University of Delaware
delware environmental institute

Center for Applied Economics and Statistics conducts study of consumers' oyster preferences

With oyster production in the Delaware Bay having decreased by about 90 percent when compared to historical levels, there is a need to understand consumer preferences with regard to local versus non-local oysters and how to best market the product in order for the industry to rebound. A comeback is important because scientists believe that a healthy bay oyster population will offer important ecological benefits, including habitat creation and water filtration.

Researchers at the University of Delaware recently spent two weekends at the Cape May-Lewes Ferry terminal studying consumer and tourist preferences with regard to local versus non-local oysters — and also examining ways to define “local” oysters — to see if people are more willing to pay for those oysters.
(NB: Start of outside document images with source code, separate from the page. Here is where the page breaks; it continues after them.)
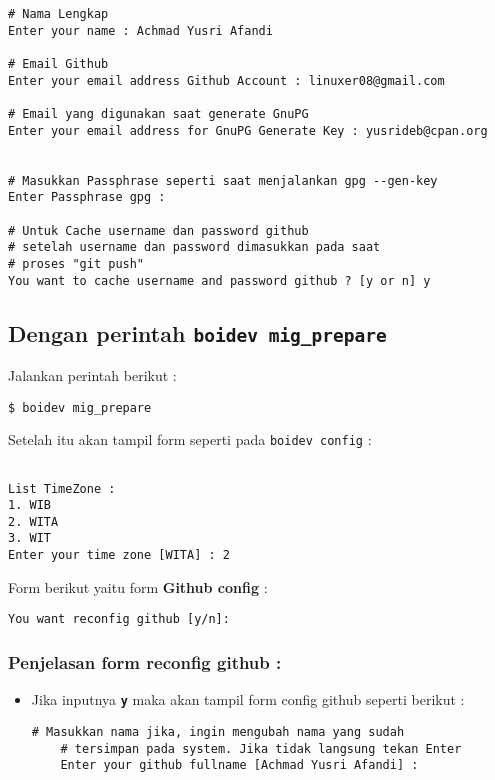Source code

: {\begin{lstlisting}[language=ShellBash]
# Nama Lengkap
Enter your name : Achmad Yusri Afandi

# Email Github
Enter your email address Github Account : linuxer08@gmail.com

# Email yang digunakan saat generate GnuPG
Enter your email address for GnuPG Generate Key : yusrideb@cpan.org


# Masukkan Passphrase seperti saat menjalankan gpg --gen-key
Enter Passphrase gpg : 

# Untuk Cache username dan password github
# setelah username dan password dimasukkan pada saat 
# proses "git push"
You want to cache username and password github ? [y or n] y

\end{lstlisting}

\subsection{Dengan perintah \texttt{boidev mig\_prepare}}
\label{implm_2}
\noindent
Jalankan perintah berikut :

\begin{lstlisting}[language=ShellBash]
$ boidev mig_prepare
\end{lstlisting}

\noindent Setelah itu akan tampil form seperti pada \texttt{boidev config} :

\begin{lstlisting}[language=ShellBash]

List TimeZone : 
1. WIB 
2. WITA 
3. WIT 
Enter your time zone [WITA] : 2

\end{lstlisting}

\noindent
Form berikut yaitu form \textbf{Github config} :

\begin{lstlisting}[language=ShellBash]
You want reconfig github [y/n]:
\end{lstlisting}

\subsubsection{Penjelasan form \textbf{reconfig github} :}

\begin{itemize}
	\item Jika inputnya \textbf{\texttt{y}} maka akan tampil form config github seperti berikut :
	
	\begin{lstlisting}[language=ShellBash]
	# Masukkan nama jika, ingin mengubah nama yang sudah
	# tersimpan pada system. Jika tidak langsung tekan Enter
	Enter your github fullname [Achmad Yusri Afandi] : 
	

\end{lstlisting}
\end{itemize}}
The research is led by Kent Messer, Unidel Howard Cosgrove Chair for the Environment, director of the Center for Experimental and Applied Economics (CEAE) and co-director of the Center for Behavioral and Experimental Agri-Environmental Research in the University’s College of Agriculture and Natural Resources (CANR), and Tongzhe Li, a postdoctoral researcher with the center in the Department of Applied Economics and Statistics (APEC).

The study was funded in part by the Delaware Economic Development Office (DEDO) and is being run through CEAE, which Li said has a history of conducting oyster research largely because of the environmental benefits they provide.